» Work to complete: Nothing is to be altered; the data must be repeated exactly.

Collected data entries
#####
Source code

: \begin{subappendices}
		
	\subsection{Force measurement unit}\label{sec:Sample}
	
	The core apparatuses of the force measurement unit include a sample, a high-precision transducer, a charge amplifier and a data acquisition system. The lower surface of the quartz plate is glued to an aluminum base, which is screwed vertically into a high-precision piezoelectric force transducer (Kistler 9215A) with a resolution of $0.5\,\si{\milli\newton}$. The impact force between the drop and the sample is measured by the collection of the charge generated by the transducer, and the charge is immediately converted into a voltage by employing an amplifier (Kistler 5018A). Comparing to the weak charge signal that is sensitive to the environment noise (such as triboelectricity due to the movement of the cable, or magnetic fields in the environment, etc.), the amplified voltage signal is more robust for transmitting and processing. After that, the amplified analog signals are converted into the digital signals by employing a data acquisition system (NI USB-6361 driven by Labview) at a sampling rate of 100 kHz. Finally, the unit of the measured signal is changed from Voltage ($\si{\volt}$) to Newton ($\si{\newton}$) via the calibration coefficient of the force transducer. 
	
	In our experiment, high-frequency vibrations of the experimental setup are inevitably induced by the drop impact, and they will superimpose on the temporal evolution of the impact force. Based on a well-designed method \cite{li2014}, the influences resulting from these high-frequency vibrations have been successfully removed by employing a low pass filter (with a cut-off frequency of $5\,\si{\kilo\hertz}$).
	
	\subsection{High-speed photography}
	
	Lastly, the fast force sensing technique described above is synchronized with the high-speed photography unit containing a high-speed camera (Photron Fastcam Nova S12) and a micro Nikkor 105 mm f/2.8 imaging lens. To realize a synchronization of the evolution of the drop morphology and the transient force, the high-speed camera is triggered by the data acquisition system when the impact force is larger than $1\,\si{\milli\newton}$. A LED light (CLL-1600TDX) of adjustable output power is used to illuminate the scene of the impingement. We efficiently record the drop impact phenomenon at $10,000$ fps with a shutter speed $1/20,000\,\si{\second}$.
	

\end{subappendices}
#####
» Answer:
Source code

: \begin{subappendices}
		
	\subsection{Force measurement unit}\label{sec:Sample}
	
	The core apparatuses of the force measurement unit include a sample, a high-precision transducer, a charge amplifier and a data acquisition system. The lower surface of the quartz plate is glued to an aluminum base, which is screwed vertically into a high-precision piezoelectric force transducer (Kistler 9215A) with a resolution of $0.5\,\si{\milli\newton}$. The impact force between the drop and the sample is measured by the collection of the charge generated by the transducer, and the charge is immediately converted into a voltage by employing an amplifier (Kistler 5018A). Comparing to the weak charge signal that is sensitive to the environment noise (such as triboelectricity due to the movement of the cable, or magnetic fields in the environment, etc.), the amplified voltage signal is more robust for transmitting and processing. After that, the amplified analog signals are converted into the digital signals by employing a data acquisition system (NI USB-6361 driven by Labview) at a sampling rate of 100 kHz. Finally, the unit of the measured signal is changed from Voltage ($\si{\volt}$) to Newton ($\si{\newton}$) via the calibration coefficient of the force transducer. 
	
	In our experiment, high-frequency vibrations of the experimental setup are inevitably induced by the drop impact, and they will superimpose on the temporal evolution of the impact force. Based on a well-designed method \cite{li2014}, the influences resulting from these high-frequency vibrations have been successfully removed by employing a low pass filter (with a cut-off frequency of $5\,\si{\kilo\hertz}$).
	
	\subsection{High-speed photography}
	
	Lastly, the fast force sensing technique described above is synchronized with the high-speed photography unit containing a high-speed camera (Photron Fastcam Nova S12) and a micro Nikkor 105 mm f/2.8 imaging lens. To realize a synchronization of the evolution of the drop morphology and the transient force, the high-speed camera is triggered by the data acquisition system when the impact force is larger than $1\,\si{\milli\newton}$. A LED light (CLL-1600TDX) of adjustable output power is used to illuminate the scene of the impingement. We efficiently record the drop impact phenomenon at $10,000$ fps with a shutter speed $1/20,000\,\si{\second}$.
	

\end{subappendices}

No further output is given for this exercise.